Nitrogen-Rich Porous-Conjugated Framework for Efficient Capture and Electroreduction of Simulated Flue Gas in Acidic Electrolyte

Achieving the integration of simulated flue gas catalysis with acidic eCO₂RR represents a highly promising and economically viable strategy for industrialization, yet remains unexplored. Here, with the design of a nitrogen-rich conjugated framework (CAU-35), we first report the successful demonstration of highly efficient conversion of simulated flue gas to formic acid in an acidic environment, while further unveiling a novel mechanism of protonation-enhanced adsorption. Through the integrated construction of capture and catalysis, the system can achieve an unprecedented Faradaic efficiency of 96.6% for formic acid production and a remarkable single-pass conversion efficiency up to 71.4% in a flow cell, surpassing the performance of conventional alkaline systems and those utilizing pure CO₂ as a feedstock.

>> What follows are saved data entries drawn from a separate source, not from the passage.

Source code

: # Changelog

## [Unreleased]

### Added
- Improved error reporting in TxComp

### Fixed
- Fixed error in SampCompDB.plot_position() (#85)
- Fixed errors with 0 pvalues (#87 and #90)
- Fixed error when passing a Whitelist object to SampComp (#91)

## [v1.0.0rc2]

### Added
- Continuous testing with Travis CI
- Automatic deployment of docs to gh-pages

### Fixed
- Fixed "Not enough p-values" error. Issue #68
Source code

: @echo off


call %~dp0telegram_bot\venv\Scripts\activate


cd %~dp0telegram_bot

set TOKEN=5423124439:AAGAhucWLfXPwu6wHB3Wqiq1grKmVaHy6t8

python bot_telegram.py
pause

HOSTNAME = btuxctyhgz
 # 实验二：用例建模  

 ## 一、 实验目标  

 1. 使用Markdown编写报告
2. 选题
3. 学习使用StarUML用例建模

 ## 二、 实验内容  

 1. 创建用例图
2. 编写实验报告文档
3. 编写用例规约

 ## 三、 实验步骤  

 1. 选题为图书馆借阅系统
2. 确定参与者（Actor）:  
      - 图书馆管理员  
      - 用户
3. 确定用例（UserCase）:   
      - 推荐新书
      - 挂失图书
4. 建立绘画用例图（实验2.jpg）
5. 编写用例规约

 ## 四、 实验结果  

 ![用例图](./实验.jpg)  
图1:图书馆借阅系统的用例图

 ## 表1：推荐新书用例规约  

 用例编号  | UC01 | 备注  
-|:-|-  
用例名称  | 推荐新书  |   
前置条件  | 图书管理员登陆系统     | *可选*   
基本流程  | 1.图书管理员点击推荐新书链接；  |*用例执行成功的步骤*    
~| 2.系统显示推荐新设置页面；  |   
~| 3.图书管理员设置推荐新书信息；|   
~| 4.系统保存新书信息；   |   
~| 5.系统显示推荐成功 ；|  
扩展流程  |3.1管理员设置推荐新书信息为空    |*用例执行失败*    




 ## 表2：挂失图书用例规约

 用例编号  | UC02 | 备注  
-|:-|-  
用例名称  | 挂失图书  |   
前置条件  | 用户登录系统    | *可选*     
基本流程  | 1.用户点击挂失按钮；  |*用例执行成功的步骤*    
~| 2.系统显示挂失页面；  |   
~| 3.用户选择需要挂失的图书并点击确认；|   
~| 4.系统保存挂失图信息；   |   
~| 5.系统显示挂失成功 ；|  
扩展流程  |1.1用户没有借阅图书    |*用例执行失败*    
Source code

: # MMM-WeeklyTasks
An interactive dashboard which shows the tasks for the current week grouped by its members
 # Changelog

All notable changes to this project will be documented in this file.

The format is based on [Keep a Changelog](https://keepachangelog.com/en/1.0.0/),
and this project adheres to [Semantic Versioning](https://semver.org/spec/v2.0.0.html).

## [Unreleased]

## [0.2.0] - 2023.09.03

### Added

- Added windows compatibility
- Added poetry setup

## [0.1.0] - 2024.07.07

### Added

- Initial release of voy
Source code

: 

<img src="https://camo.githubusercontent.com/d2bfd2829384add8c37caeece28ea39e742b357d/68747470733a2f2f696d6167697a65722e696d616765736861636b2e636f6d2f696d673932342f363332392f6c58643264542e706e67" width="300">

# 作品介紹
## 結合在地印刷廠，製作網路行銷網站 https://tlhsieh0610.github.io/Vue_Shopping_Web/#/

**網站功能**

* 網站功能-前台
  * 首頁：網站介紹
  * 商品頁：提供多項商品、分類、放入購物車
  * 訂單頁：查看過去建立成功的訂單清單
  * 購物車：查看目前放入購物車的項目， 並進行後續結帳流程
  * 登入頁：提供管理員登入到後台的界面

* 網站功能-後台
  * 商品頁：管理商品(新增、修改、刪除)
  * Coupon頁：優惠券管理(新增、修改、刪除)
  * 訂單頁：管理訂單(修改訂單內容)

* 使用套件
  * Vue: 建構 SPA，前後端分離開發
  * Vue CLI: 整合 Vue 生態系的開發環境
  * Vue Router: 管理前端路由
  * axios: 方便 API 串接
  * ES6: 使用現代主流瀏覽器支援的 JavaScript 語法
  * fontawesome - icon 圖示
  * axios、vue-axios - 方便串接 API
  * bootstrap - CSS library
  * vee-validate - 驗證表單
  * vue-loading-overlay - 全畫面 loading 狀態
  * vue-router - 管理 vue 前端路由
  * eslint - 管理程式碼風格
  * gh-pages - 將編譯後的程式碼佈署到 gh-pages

Moreover, comparative studies with the nitrogen-free analogue (CAU-7) unequivocally demonstrate that the anomalous enhancement in acidic acid stems from material protonation. Further complemented by molecular dynamics simulations, the novel mechanism is uncovered by which material protonation can enhance CO₂ adsorption and catalytic performance via optimization of interfacial interaction. These fundamental insights provide critical principles for system optimization and microenvironmental design, paving the way for the practical implementation of eCO₂RR technologies.